Supplied data:
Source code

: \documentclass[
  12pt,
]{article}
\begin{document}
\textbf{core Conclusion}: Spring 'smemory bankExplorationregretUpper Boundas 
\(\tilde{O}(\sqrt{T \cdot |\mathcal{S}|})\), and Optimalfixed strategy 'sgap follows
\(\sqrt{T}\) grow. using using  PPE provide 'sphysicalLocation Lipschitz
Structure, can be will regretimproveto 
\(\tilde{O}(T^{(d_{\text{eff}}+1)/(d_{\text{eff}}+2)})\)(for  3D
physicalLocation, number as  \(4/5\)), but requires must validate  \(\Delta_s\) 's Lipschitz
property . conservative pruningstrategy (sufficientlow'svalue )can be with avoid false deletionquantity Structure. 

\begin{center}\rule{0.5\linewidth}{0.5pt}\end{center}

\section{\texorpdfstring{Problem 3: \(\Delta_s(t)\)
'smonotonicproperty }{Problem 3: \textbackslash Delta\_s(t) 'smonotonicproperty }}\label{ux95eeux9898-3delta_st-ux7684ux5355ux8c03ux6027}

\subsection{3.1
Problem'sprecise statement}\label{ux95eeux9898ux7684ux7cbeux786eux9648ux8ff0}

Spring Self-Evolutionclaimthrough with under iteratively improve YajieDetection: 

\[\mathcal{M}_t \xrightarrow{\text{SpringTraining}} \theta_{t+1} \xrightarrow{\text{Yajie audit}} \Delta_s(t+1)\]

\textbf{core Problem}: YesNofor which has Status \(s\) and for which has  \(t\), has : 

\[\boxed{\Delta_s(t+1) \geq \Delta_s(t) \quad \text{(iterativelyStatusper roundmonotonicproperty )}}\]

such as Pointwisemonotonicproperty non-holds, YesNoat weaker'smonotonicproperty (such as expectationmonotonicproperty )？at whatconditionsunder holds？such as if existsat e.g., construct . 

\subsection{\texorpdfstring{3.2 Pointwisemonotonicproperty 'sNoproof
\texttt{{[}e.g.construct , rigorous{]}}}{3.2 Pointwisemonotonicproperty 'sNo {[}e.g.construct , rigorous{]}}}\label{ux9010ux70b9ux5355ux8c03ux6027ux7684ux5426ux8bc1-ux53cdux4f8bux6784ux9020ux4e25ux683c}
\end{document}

Work to complete:
Each line of the data should be given back exactly.

Task response:
Source code

: \documentclass[
  12pt,
]{article}
\begin{document}
\textbf{core Conclusion}: Spring 'smemory bankExplorationregretUpper Boundas 
\(\tilde{O}(\sqrt{T \cdot |\mathcal{S}|})\), and Optimalfixed strategy 'sgap follows
\(\sqrt{T}\) grow. using using  PPE provide 'sphysicalLocation Lipschitz
Structure, can be will regretimproveto 
\(\tilde{O}(T^{(d_{\text{eff}}+1)/(d_{\text{eff}}+2)})\)(for  3D
physicalLocation, number as  \(4/5\)), but requires must validate  \(\Delta_s\) 's Lipschitz
property . conservative pruningstrategy (sufficientlow'svalue )can be with avoid false deletionquantity Structure. 

\begin{center}\rule{0.5\linewidth}{0.5pt}\end{center}

\section{\texorpdfstring{Problem 3: \(\Delta_s(t)\)
'smonotonicproperty }{Problem 3: \textbackslash Delta\_s(t) 'smonotonicproperty }}\label{ux95eeux9898-3delta_st-ux7684ux5355ux8c03ux6027}

\subsection{3.1
Problem'sprecise statement}\label{ux95eeux9898ux7684ux7cbeux786eux9648ux8ff0}

Spring Self-Evolutionclaimthrough with under iteratively improve YajieDetection: 

\[\mathcal{M}_t \xrightarrow{\text{SpringTraining}} \theta_{t+1} \xrightarrow{\text{Yajie audit}} \Delta_s(t+1)\]

\textbf{core Problem}: YesNofor which has Status \(s\) and for which has  \(t\), has : 

\[\boxed{\Delta_s(t+1) \geq \Delta_s(t) \quad \text{(iterativelyStatusper roundmonotonicproperty )}}\]

such as Pointwisemonotonicproperty non-holds, YesNoat weaker'smonotonicproperty (such as expectationmonotonicproperty )？at whatconditionsunder holds？such as if existsat e.g., construct . 

\subsection{\texorpdfstring{3.2 Pointwisemonotonicproperty 'sNoproof
\texttt{{[}e.g.construct , rigorous{]}}}{3.2 Pointwisemonotonicproperty 'sNo {[}e.g.construct , rigorous{]}}}\label{ux9010ux70b9ux5355ux8c03ux6027ux7684ux5426ux8bc1-ux53cdux4f8bux6784ux9020ux4e25ux683c}
\end{document}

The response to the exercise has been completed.